How do I heal myself while Planet Earth is dying?

This post includes my thoughts about how I will continue to heal from complex trauma as I integrate my understanding of the implications of the current ecological breakdown for us, as humans, in our lifetime, into my life going forwards – how will I continue to heal and grow whilst around me the world as we know it is being destroyed?

I’m putting a trigger warning at the top of this post – I am writing about my struggles to come to terms with what I now deem to be likely, perhaps even inevitable, near-time societal collapse and the possibility of human extinction due to climate change and loss of biodiversity. For some people this will seem a ridiculous and fantasy-based thing to be writing about, akin to the many claims of impending apocalypse we’ve seen throughout human history, but for others who may already be teetering at the brink of this awareness, as I had been for the past six years until it hit me full in the face two months ago, it could be enough to send them over the edge and this would seem unfair given that this is primarily a blog about therapy and healing from complex trauma and dissociation and triggers of this kind are not anticipated. I am also disabling comments on this post as it has taken me a long time to feel brave enough to express my fears and grief openly here, and I know I am vulnerable to getting triggered on this issue.

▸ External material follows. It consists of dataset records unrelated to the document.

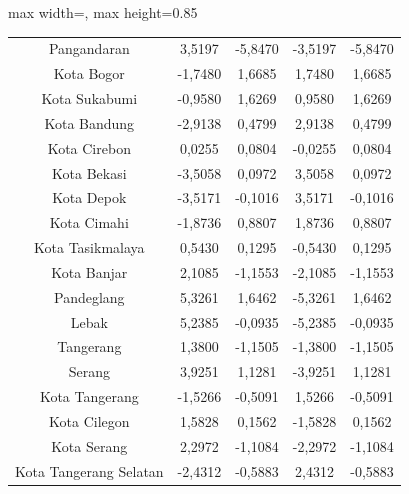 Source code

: \begin{table}[H]
\begin{adjustbox}{max width=\textwidth, max height=0.85\textheight}
\begin{tabular}{|c|c|c|c|c|}
Pangandaran & 3,5197 & -5,8470 & -3,5197 & -5,8470 \\
Kota Bogor & -1,7480 & 1,6685 & 1,7480 & 1,6685 \\
Kota Sukabumi & -0,9580 & 1,6269 & 0,9580 & 1,6269 \\
Kota Bandung & -2,9138 & 0,4799 & 2,9138 & 0,4799 \\
Kota Cirebon & 0,0255 & 0,0804 & -0,0255 & 0,0804 \\
Kota Bekasi & -3,5058 & 0,0972 & 3,5058 & 0,0972 \\
Kota Depok & -3,5171 & -0,1016 & 3,5171 & -0,1016 \\
Kota Cimahi & -1,8736 & 0,8807 & 1,8736 & 0,8807 \\
Kota Tasikmalaya & 0,5430 & 0,1295 & -0,5430 & 0,1295 \\
Kota Banjar & 2,1085 & -1,1553 & -2,1085 & -1,1553 \\
Pandeglang & 5,3261 & 1,6462 & -5,3261 & 1,6462 \\
Lebak & 5,2385 & -0,0935 & -5,2385 & -0,0935 \\
Tangerang & 1,3800 & -1,1505 & -1,3800 & -1,1505 \\
Serang & 3,9251 & 1,1281 & -3,9251 & 1,1281 \\
Kota Tangerang & -1,5266 & -0,5091 & 1,5266 & -0,5091 \\
Kota Cilegon & 1,5828 & 0,1562 & -1,5828 & 0,1562 \\
Kota Serang & 2,2972 & -1,1084 & -2,2972 & -1,1084 \\
Kota Tangerang Selatan & -2,4312 & -0,5883 & 2,4312 & -0,5883 \\
\hline
\end{tabular}
\end{adjustbox}
\end{table} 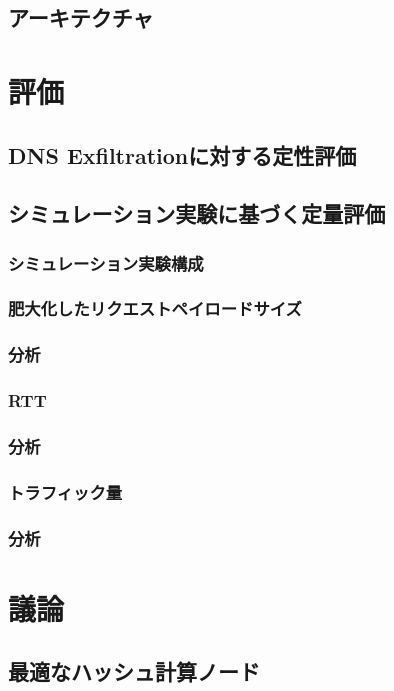 \documentclass[12pt]{jarticle} %
\begin{document}
\subsection{アーキテクチャ}


\newpage
\section{評価}
\subsection{DNS Exfiltrationに対する定性評価}
\subsection{シミュレーション実験に基づく定量評価}
\subsubsection{シミュレーション実験構成}
\subsubsection{肥大化したリクエストペイロードサイズ}
\subsubsection{分析}
\subsubsection{RTT}
\subsubsection{分析}
\subsubsection{トラフィック量}
\subsubsection{分析}

\newpage
\section{議論}
\subsection{最適なハッシュ計算ノード}
\end{document}
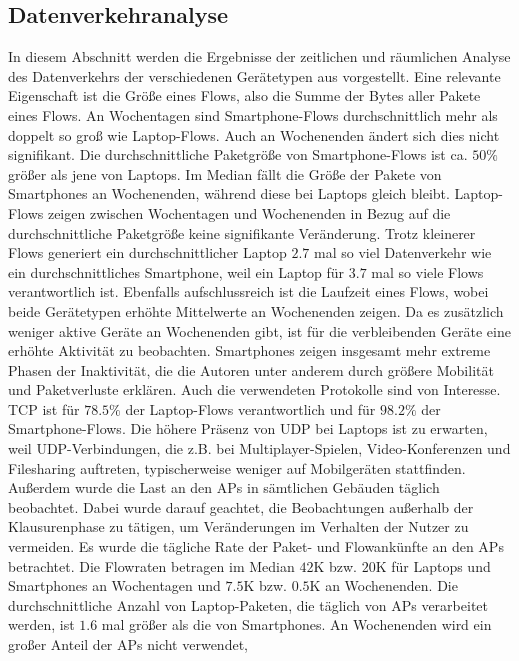 \documentclass[12pt, a4paper]{article}
\begin{document}
\subsection{Datenverkehranalyse}
\label{sec:phase2_b}

In diesem Abschnitt werden die Ergebnisse der zeitlichen und räumlichen Analyse des Datenverkehrs der verschiedenen Gerätetypen
aus \cite{Alipour2018} vorgestellt. Eine relevante Eigenschaft ist die Größe eines Flows, also die Summe der Bytes aller
Pakete eines Flows. An Wochentagen sind Smartphone-Flows durchschnittlich mehr als doppelt so groß wie Laptop-Flows.
Auch an Wochenenden ändert sich dies nicht signifikant. Die durchschnittliche Paketgröße von Smartphone-Flows
ist ca. $50 \%$ größer als jene von Laptops. Im Median fällt die Größe der Pakete von Smartphones an Wochenenden, 
während diese bei Laptops gleich bleibt. Laptop-Flows zeigen zwischen Wochentagen und Wochenenden in Bezug auf die 
durchschnittliche Paketgröße keine signifikante Veränderung. Trotz kleinerer Flows generiert ein durchschnittlicher Laptop $2.7$
mal so viel Datenverkehr wie ein durchschnittliches Smartphone, weil ein Laptop für $3.7$ mal so viele Flows verantwortlich ist.
Ebenfalls aufschlussreich ist die Laufzeit eines Flows, wobei beide Gerätetypen erhöhte Mittelwerte an Wochenenden zeigen.
Da es zusätzlich weniger aktive Geräte an Wochenenden gibt, ist für die verbleibenden Geräte eine erhöhte Aktivität
zu beobachten. Smartphones zeigen insgesamt mehr extreme Phasen der Inaktivität, die die Autoren unter anderem durch größere
Mobilität und Paketverluste erklären. Auch die verwendeten Protokolle sind von Interesse. 
TCP ist für $78.5 \%$ der Laptop-Flows verantwortlich und für $98.2 \%$ der Smartphone-Flows. 
Die höhere Präsenz von UDP bei Laptops ist zu erwarten, weil UDP-Verbindungen, die z.B. bei Multiplayer-Spielen, 
Video-Konferenzen und Filesharing auftreten, typischerweise weniger auf Mobilgeräten stattfinden. \cite{Alipour2018}
Außerdem wurde die Last an den APs in sämtlichen Gebäuden täglich beobachtet. Dabei wurde darauf geachtet,
die Beobachtungen außerhalb der Klausurenphase zu tätigen, um Veränderungen im Verhalten der Nutzer zu vermeiden.
Es wurde die tägliche Rate der Paket- und Flowankünfte an den APs betrachtet. Die Flowraten betragen im Median
$42$\textsc{K} bzw. $20$\textsc{K} für Laptops und Smartphones an Wochentagen und $7.5$\textsc{K} bzw. $0.5$\textsc{K}
an Wochenenden. Die durchschnittliche Anzahl von Laptop-Paketen, die täglich von APs verarbeitet werden,
ist $1.6$ mal größer als die von Smartphones. An Wochenenden wird ein großer Anteil der APs nicht verwendet,
\end{document}

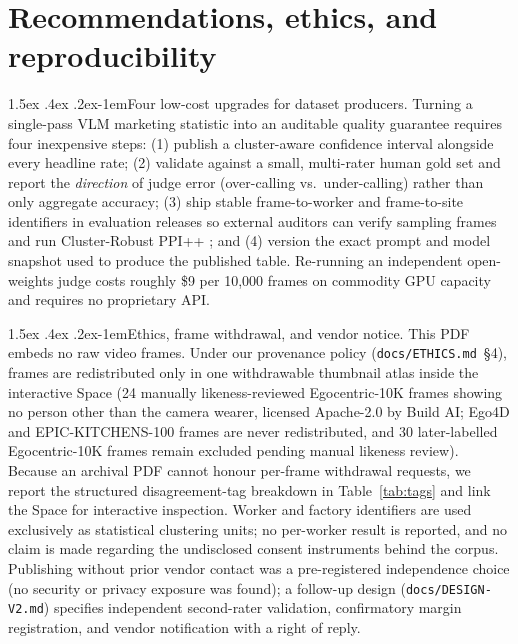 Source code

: \documentclass[11pt]{article}
\makeatletter
\renewcommand\paragraph{\@startsection{paragraph}{4}{\z@}%
  {1.5ex \@plus .4ex \@minus .2ex}{-1em}{\normalfont\normalsize\bfseries}}
\makeatother
\begin{document}
\section{Recommendations, ethics, and reproducibility}
\label{sec:ethics}

\paragraph{Four low-cost upgrades for dataset producers.}
Turning a single-pass VLM marketing statistic into an auditable quality guarantee requires four
inexpensive steps: (1) publish a cluster-aware confidence interval alongside every headline rate;
(2) validate against a small, multi-rater human gold set and report the \emph{direction} of judge
error (over-calling vs.\ under-calling) rather than only aggregate accuracy; (3) ship stable
frame-to-worker and frame-to-site identifiers in evaluation releases so external auditors can
verify sampling frames and run Cluster-Robust PPI++ \citep{broska2026crppi}; and (4) version the
exact prompt and model snapshot used to produce the published table. Re-running an independent
open-weights judge costs roughly \$9 per 10{,}000 frames on commodity GPU capacity and requires no
proprietary API.

\paragraph{Ethics, frame withdrawal, and vendor notice.}
This PDF embeds no raw video frames. Under our provenance policy (\texttt{docs/ETHICS.md}~\S4),
frames are redistributed only in one withdrawable thumbnail atlas inside the interactive Space
(24 manually likeness-reviewed Egocentric-10K frames showing no person other than the camera
wearer, licensed Apache-2.0 by Build AI; Ego4D and EPIC-KITCHENS-100 frames are never
redistributed, and 30 later-labelled Egocentric-10K frames remain excluded pending manual likeness
review). Because an archival PDF cannot honour per-frame withdrawal requests, we report the
structured disagreement-tag breakdown in Table~\ref{tab:tags} and link the Space for interactive
inspection. Worker and factory identifiers are used exclusively as statistical clustering units;
no per-worker result is reported, and no claim is made regarding the undisclosed consent
instruments behind the corpus. Publishing without prior vendor contact was a pre-registered
independence choice (no security or privacy exposure was found); a follow-up design
(\texttt{docs/DESIGN-V2.md}) specifies independent second-rater validation, confirmatory margin
registration, and vendor notification with a right of reply.
\end{document}
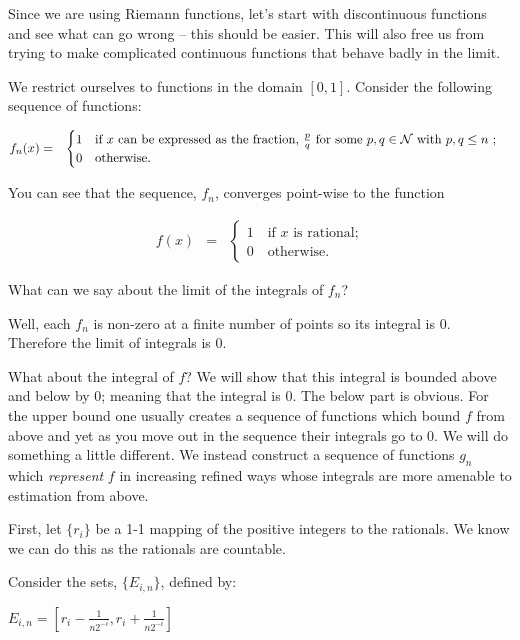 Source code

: \documentclass{article}
\begin{document}
Since we are using Riemann functions, 
let's start with discontinuous functions 
and see what can go wrong -- this should be easier. This will also free us from 
trying to make complicated continuous functions that behave badly in the limit.

We restrict ourselves to functions in the domain $[0, 1]$.
Consider the following sequence of functions: 

\begin{eqnarray}
	f_n(x) & = & \begin{cases}  1 \quad \text{if $x$ can be expressed as the fraction, $\frac{p}{q}$ for some $p, q \in {\cal N}$ with $p, q \le n$ ;} \\ 
	  			        		0 \quad \text{otherwise.} 
			   	 \end{cases}
\end{eqnarray}

You can see that the sequence, $f_n$, converges point-wise to the function 

\begin{eqnarray}
	f(x) & = & \begin{cases} 1 \quad \text{if $x$ is rational;} \\ 
			                 0 \quad \text{otherwise.} 
			   \end{cases}
\end{eqnarray}

What can we say about the limit of the integrals of $f_n$?

Well, each $f_n$ is non-zero at a finite number of points so its integral is $0$.
Therefore the limit of integrals is $0$.

What about the integral of $f$? We will show that this integral is bounded above
and below by $0$; meaning that the integral is $0$. The below part is obvious. 
For the upper bound one usually creates a sequence of functions which bound $f$ 
from above and yet as you move out in the sequence their integrals go to $0$.
We will do something a little different. We instead  
construct a sequence of functions $g_n$ which {\em represent\/} $f$ 
in increasing refined ways whose integrals are more amenable to estimation from above.

First, let $\{r_i\}$ be a 1-1 mapping of the positive integers to the rationals.
We know we can do this as the rationals are countable. 

Consider the sets, $\{E_{i,n}\}$, defined by:

$E_{i,n} = \left[r_i - \frac{1}{n 2^{-i}}, r_i + \frac{1}{n 2^{-i}}\right]$
\end{document}
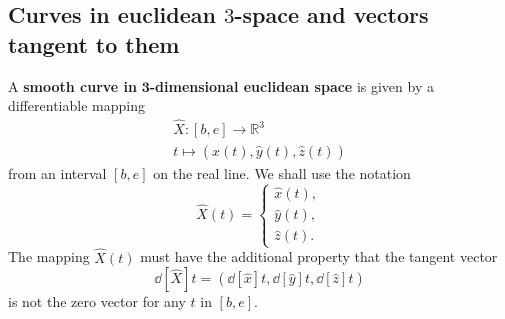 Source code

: \documentclass{ximera}
\begin{document}


\subsection*{Curves in euclidean $3$-space and vectors tangent to them}

\begin{definition}
A \textbf{smooth curve in }$\mathbf{3}$\textbf{-dimensional euclidean space}
is given by a differentiable mapping%
\begin{gather*}
\hat{X}:\left[  b,e\right]  \rightarrow\mathbb{R}^{3}\\
t\mapsto\left(  \hat{x}\left(  t\right)  ,\hat{y}\left(  t\right)  ,\hat
{z}\left(  t\right)  \right)
\end{gather*}
from an interval $\left[ b,e\right] $ on the real line. We shall
use the notation%
\[
\hat{X}(t) = \begin{cases}
  \hat{x}(t),\\
  \hat{y}(t),\\
  \hat{z}(t).
\end{cases}
\]
The mapping $\hat{X}(t)$ must have the additional property that
the tangent vector
\[
\dd[\hat{X}]{t} =\left(
  \dd[\hat{x}]{t},
  \dd[\hat{y}]{t},
  \dd[\hat{z}]{t}
\right)
\]
is not the zero vector for any $t$ in $[b,e]$.
\end{definition}
\end{document}
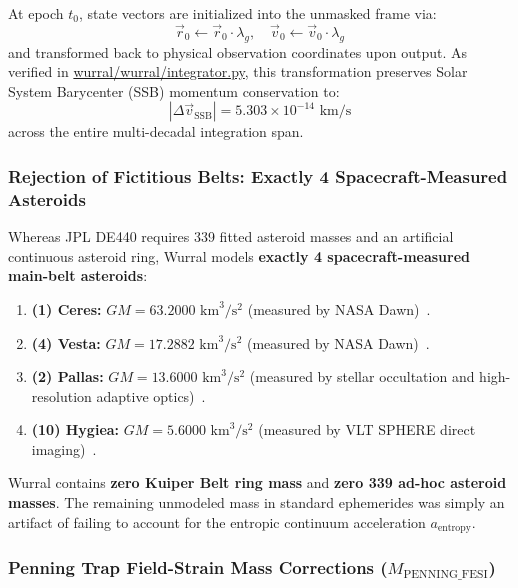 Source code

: \documentclass[11pt,a4paper]{article}
\begin{document}
At epoch $t_0$, state vectors are initialized into the unmasked frame via:
\begin{equation}
\vec{r}_0 \leftarrow \vec{r}_0 \cdot \lambda_g, \quad \vec{v}_0 \leftarrow \vec{v}_0 \cdot \lambda_g
\label{eq:gauge_transform}
\end{equation}
and transformed back to physical observation coordinates upon output. As verified in \url{wurral/wurral/integrator.py}, this transformation preserves Solar System Barycenter (SSB) momentum conservation to:
\begin{equation}
|\Delta \vec{v}_{\text{SSB}}| = 5.303 \times 10^{-14}\text{ km/s}
\label{eq:ssb_drift_val}
\end{equation}
across the entire multi-decadal integration span.

\subsubsection{Rejection of Fictitious Belts: Exactly 4 Spacecraft-Measured Asteroids}
\label{subsubsec:four_asteroids}

Whereas JPL DE440 requires 339 fitted asteroid masses and an artificial continuous asteroid ring, Wurral models \textbf{exactly 4 spacecraft-measured main-belt asteroids}:
\begin{enumerate}
    \item \textbf{(1) Ceres:} $GM = 63.2000\text{ km}^3/\text{s}^2$ (measured by NASA Dawn)~\cite{Russell2016}.
    \item \textbf{(4) Vesta:} $GM = 17.2882\text{ km}^3/\text{s}^2$ (measured by NASA Dawn)~\cite{Russell2012}.
    \item \textbf{(2) Pallas:} $GM = 13.6000\text{ km}^3/\text{s}^2$ (measured by stellar occultation and high-resolution adaptive optics)~\cite{Marsset2020}.
    \item \textbf{(10) Hygiea:} $GM = 5.6000\text{ km}^3/\text{s}^2$ (measured by VLT SPHERE direct imaging)~\cite{Vernazza2019}.
\end{enumerate}

Wurral contains \textbf{zero Kuiper Belt ring mass} and \textbf{zero 339 ad-hoc asteroid masses}. The remaining unmodeled mass in standard ephemerides was simply an artifact of failing to account for the entropic continuum acceleration $a_{\text{entropy}}$.

\subsubsection{Penning Trap Field-Strain Mass Corrections ($M_{\text{PENNING\_FESI}}$)}
\label{subsubsec:penning_mass_correction}
\end{document}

I want to write about the current environmental breakdown in the context of my personal struggles and how it has triggered my (almost)DID system into a state of panic and despair, and to think about what I will do with my life and how I will continue my healing journey as I integrate this new awareness, but it is impossible to do this in a way that doesn’t engage with the scientific consensus or the research by human geographers, engineers, political theorists, sociologists and so on who have taken the science and started to work out what it means for us, as humans, in our lifetimes and that of our children. I am struggling greatly with how I continue to work on my own healing, how I will be able to feel better, whilst around me the world as we know it is being destroyed. I ended up so terrified on Friday that I text K at 6pm and asked if we could speak – we did a half hour phone session and one of the things she said is that this will become part of our work every week from now. She said whilst it is outside of the bounds of ‘normal’ psychotherapy, it is important for us to make it part of our work, and the way I see it my healing and the well-being of Mother Earth are inherently connected. As a starting point we’ve each ordered a different Joanna Macy book which we will read and swap – Joanna is a Buddhist scholar and activist who writes on ecological awareness and, through the concept of ‘active hope’, has created a framework for personal and social change. I hope her work will be helpful in my own work of grieving what we have lost, will lose, and preparing for the future, whatever it will hold.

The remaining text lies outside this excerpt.